EXTRACTED MATERIAL Block Start

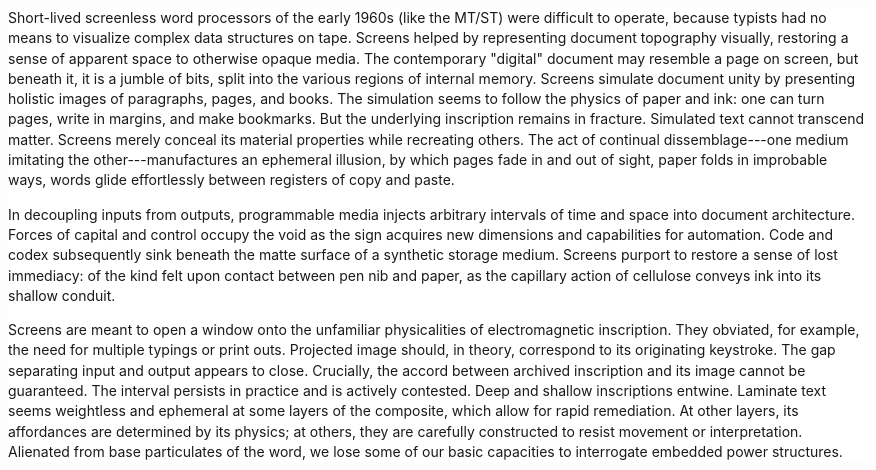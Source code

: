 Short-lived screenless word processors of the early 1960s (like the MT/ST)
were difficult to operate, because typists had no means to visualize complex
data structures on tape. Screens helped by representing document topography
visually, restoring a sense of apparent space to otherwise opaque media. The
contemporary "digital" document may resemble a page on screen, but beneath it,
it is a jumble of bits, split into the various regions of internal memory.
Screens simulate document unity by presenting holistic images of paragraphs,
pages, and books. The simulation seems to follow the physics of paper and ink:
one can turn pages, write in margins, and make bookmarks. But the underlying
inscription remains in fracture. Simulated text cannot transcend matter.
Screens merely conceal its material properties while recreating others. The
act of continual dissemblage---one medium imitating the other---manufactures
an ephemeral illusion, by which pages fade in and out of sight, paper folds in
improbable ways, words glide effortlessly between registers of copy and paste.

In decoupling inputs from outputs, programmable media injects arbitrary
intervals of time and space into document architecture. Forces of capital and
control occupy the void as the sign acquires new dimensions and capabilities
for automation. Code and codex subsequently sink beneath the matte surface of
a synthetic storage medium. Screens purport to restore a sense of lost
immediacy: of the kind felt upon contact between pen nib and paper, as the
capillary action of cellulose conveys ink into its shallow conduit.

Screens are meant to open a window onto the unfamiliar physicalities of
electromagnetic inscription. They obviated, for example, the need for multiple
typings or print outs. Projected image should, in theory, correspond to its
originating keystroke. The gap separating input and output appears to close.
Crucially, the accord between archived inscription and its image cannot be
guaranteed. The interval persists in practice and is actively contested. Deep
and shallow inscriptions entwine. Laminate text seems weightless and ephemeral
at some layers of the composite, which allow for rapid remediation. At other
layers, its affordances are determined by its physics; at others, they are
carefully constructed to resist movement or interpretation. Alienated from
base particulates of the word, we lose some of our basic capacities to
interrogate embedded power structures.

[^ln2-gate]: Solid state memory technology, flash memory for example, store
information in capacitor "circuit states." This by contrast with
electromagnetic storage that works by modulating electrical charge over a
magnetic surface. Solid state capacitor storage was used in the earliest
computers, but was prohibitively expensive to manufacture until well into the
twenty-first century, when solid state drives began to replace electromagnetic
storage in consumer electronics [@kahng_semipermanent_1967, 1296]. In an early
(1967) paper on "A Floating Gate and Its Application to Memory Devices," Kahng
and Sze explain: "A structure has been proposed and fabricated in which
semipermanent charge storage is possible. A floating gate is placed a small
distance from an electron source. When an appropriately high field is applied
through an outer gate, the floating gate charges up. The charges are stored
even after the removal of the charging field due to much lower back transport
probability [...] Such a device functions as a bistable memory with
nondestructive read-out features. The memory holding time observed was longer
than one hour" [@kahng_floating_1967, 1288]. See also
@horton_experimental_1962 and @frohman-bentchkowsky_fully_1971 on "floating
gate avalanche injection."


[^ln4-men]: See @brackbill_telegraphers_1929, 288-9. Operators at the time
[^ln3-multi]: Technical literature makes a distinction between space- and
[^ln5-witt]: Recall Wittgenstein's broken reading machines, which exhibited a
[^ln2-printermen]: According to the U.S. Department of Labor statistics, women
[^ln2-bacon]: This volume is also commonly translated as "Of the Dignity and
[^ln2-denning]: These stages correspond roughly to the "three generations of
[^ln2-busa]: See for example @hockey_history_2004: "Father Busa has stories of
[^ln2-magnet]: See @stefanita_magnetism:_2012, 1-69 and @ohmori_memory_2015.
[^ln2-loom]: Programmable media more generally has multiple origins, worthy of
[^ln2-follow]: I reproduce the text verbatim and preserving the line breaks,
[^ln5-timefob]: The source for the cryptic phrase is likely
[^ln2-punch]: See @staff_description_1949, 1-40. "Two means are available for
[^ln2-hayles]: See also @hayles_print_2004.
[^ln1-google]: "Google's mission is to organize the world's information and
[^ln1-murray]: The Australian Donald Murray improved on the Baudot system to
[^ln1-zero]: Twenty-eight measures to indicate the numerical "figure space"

EXTRACTED MATERIAL Block End
EXTRACTED MATERIAL Block Start

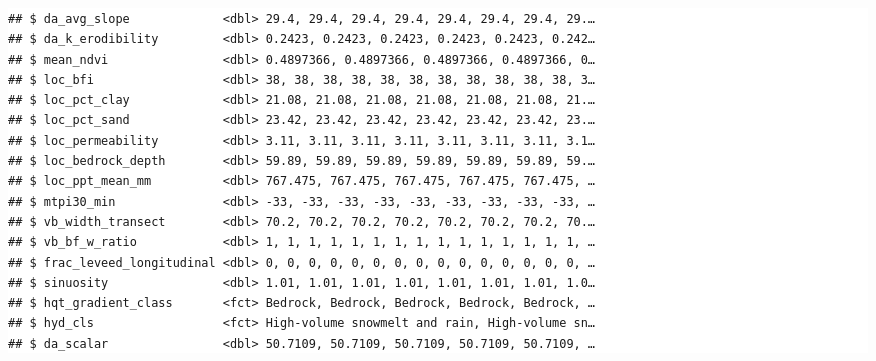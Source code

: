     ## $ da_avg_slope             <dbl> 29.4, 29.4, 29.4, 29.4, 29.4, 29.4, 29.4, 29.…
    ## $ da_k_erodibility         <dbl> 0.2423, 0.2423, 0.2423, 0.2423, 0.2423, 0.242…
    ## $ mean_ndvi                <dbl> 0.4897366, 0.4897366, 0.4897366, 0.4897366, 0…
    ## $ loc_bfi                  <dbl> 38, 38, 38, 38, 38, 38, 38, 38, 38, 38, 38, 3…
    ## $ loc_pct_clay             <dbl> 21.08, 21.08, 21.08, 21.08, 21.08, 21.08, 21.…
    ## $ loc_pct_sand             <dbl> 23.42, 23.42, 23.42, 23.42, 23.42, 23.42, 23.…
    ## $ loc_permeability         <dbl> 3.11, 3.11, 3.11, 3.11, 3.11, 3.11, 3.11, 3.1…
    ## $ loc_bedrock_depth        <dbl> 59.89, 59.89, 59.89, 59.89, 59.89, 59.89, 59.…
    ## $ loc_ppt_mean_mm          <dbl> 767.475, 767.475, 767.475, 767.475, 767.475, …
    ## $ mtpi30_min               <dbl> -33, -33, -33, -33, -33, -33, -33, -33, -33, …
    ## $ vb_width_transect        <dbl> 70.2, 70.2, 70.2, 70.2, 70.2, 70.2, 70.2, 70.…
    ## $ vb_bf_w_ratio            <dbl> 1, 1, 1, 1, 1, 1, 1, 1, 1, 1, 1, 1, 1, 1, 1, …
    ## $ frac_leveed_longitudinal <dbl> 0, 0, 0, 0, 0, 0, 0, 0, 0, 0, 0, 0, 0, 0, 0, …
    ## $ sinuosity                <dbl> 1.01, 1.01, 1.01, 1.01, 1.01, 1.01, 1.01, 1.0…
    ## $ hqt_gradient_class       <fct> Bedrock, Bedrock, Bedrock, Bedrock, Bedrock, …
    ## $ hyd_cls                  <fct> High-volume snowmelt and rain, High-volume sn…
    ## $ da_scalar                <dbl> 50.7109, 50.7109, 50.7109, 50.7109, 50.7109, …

EXTRACTED MATERIAL Block End

TASK BRIEF: Using the records above, find the number of lines that contain the string "capacitor", and give that number without further comment.

OUTPUT OF THE EXERCISE: 2